> _Material for the task_:
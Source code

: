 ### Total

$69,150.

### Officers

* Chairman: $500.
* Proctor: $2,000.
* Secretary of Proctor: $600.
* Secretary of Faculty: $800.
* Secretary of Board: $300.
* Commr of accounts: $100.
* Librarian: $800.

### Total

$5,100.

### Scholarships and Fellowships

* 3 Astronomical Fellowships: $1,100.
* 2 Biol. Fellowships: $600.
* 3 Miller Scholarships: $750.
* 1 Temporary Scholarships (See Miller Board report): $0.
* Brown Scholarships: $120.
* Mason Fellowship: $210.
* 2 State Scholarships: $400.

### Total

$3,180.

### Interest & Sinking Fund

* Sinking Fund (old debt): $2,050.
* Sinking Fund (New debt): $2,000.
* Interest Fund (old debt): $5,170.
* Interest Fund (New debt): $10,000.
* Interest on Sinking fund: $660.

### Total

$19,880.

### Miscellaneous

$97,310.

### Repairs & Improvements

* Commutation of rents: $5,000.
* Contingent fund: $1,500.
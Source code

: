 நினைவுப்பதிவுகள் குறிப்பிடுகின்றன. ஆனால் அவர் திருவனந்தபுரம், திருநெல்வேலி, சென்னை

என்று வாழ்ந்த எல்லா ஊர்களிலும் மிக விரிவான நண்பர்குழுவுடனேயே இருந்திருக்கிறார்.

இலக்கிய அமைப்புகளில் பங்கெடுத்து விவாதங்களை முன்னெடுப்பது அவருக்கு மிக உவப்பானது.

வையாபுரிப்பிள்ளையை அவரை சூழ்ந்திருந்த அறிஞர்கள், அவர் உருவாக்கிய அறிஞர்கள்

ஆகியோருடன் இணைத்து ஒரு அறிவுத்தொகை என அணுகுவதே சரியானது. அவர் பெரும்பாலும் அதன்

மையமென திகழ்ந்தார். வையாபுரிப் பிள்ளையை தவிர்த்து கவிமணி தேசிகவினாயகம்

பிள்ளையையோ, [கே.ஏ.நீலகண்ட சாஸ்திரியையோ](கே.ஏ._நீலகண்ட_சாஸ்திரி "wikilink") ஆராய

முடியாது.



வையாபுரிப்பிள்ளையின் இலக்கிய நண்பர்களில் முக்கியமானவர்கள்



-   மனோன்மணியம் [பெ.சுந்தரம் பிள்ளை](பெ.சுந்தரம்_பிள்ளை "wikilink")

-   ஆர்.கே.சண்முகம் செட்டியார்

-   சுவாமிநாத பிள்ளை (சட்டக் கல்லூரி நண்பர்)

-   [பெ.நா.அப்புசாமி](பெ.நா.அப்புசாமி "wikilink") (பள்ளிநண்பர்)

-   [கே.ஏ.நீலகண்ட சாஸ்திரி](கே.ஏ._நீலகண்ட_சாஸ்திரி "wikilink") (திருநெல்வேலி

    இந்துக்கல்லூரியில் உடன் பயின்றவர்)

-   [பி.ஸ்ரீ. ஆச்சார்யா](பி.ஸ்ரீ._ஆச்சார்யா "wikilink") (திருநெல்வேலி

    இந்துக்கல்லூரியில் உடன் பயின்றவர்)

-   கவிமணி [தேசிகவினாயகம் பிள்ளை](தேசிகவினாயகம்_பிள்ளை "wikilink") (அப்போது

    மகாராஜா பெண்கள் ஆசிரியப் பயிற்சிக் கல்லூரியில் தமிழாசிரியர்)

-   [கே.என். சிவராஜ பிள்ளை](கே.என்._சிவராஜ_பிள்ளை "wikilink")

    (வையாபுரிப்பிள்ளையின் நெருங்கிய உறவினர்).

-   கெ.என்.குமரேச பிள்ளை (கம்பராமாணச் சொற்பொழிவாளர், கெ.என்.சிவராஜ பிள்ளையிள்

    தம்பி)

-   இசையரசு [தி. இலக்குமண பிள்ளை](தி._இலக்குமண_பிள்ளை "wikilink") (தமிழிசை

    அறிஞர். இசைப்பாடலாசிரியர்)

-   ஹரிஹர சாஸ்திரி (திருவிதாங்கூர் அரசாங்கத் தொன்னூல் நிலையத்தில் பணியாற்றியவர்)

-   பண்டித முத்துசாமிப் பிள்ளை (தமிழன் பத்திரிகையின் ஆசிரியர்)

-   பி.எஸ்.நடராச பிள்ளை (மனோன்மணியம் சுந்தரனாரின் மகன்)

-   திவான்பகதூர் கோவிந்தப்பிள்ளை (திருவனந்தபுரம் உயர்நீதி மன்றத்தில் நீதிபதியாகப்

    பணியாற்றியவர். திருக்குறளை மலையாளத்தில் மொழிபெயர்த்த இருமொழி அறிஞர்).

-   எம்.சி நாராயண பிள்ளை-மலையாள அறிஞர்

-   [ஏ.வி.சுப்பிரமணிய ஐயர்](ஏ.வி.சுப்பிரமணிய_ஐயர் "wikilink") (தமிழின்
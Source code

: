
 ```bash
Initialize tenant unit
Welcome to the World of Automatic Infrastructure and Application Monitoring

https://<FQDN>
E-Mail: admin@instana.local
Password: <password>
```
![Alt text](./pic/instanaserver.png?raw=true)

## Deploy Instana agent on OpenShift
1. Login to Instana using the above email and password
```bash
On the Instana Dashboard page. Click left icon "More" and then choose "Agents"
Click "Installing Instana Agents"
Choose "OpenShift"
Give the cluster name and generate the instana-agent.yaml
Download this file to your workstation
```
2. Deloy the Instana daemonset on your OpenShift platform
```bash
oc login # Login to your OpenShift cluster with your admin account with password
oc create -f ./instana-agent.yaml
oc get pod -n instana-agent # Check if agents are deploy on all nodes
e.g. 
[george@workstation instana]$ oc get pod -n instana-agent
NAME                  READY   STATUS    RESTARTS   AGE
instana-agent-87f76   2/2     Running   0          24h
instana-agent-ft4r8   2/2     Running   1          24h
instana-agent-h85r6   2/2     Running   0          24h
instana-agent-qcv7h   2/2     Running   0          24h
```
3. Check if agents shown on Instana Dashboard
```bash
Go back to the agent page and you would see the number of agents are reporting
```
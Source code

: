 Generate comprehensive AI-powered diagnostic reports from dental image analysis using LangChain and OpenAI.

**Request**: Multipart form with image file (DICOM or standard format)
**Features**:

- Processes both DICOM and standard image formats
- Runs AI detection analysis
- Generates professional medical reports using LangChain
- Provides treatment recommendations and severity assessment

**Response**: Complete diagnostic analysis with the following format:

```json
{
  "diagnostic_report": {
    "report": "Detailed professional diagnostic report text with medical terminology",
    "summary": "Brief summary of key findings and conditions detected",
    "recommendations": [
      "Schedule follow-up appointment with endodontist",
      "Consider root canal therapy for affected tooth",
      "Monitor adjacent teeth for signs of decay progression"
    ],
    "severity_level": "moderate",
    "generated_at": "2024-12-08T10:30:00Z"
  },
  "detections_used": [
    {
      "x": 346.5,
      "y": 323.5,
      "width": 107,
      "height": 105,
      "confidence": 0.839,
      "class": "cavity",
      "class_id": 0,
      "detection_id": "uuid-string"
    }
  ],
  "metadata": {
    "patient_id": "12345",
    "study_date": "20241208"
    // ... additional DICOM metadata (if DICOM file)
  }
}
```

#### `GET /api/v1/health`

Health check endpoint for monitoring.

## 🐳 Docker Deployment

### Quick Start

> _Directions_:
Restate the listing exactly, starting at its first line and ending at the line where "Mason Fellowship: $210." occurs; include both and no other lines.

> _Written response_:
Source code

: ### Total

$69,150.

### Officers

* Chairman: $500.
* Proctor: $2,000.
* Secretary of Proctor: $600.
* Secretary of Faculty: $800.
* Secretary of Board: $300.
* Commr of accounts: $100.
* Librarian: $800.

### Total

$5,100.

### Scholarships and Fellowships

* 3 Astronomical Fellowships: $1,100.
* 2 Biol. Fellowships: $600.
* 3 Miller Scholarships: $750.
* 1 Temporary Scholarships (See Miller Board report): $0.
* Brown Scholarships: $120.
* Mason Fellowship: $210.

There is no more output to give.